### How to complete this task
Look through the lines below and copy each one that includes "following".

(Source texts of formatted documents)
▼
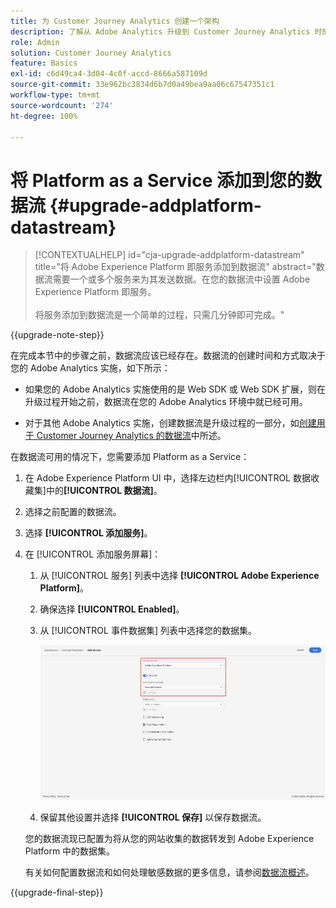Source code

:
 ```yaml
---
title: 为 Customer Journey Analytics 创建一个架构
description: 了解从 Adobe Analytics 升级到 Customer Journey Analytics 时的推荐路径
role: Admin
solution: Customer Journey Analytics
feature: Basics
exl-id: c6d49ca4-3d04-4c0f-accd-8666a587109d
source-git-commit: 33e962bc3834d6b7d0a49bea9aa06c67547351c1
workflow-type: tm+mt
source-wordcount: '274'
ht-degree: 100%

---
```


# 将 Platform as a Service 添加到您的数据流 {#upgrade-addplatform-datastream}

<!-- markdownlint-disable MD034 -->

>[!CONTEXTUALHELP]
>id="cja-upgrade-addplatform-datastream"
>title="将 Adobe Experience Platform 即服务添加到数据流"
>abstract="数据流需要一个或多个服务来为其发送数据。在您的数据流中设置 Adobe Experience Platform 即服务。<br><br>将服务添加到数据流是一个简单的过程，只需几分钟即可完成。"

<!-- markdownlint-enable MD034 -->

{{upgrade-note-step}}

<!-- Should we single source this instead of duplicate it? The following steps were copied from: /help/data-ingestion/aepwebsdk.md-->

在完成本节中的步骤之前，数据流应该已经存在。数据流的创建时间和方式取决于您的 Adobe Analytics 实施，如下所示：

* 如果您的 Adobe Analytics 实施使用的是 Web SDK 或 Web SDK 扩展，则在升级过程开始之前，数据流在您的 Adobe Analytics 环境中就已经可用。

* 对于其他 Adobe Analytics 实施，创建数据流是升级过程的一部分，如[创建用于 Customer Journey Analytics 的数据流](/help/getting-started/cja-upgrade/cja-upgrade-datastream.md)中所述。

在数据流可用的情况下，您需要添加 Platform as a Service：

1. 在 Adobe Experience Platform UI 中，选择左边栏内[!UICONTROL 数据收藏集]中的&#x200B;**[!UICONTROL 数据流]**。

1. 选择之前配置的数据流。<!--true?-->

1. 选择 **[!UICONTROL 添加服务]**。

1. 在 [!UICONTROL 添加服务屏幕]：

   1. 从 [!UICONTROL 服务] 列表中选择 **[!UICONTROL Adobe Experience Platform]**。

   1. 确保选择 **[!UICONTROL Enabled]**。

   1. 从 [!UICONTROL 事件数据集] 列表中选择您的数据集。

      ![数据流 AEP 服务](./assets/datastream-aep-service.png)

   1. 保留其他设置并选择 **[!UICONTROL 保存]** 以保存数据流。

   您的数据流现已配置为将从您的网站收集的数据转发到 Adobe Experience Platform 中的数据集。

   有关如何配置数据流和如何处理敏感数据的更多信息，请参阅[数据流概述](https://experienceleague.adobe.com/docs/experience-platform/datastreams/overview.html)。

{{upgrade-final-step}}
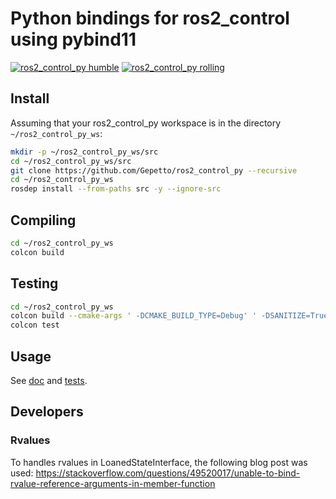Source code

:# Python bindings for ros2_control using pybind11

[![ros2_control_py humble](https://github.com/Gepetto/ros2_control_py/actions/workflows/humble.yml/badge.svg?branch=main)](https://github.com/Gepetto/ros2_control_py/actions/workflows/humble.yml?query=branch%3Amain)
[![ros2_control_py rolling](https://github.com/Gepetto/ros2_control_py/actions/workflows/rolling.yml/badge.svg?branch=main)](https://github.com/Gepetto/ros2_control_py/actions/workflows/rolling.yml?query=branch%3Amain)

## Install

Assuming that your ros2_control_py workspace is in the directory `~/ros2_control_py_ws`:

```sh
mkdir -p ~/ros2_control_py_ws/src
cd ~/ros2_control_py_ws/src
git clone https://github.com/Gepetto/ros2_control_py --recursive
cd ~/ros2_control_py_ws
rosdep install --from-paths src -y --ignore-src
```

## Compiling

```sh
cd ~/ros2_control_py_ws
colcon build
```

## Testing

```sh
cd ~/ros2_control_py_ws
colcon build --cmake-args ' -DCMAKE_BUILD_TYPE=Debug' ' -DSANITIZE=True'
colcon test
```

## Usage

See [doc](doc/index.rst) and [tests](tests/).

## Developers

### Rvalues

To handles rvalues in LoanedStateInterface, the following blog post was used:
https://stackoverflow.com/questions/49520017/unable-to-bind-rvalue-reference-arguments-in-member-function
▲
### Answer for this exercise
<!-- Should we single source this instead of duplicate it? The following steps were copied from: /help/data-ingestion/aepwebsdk.md-->
To handles rvalues in LoanedStateInterface, the following blog post was used:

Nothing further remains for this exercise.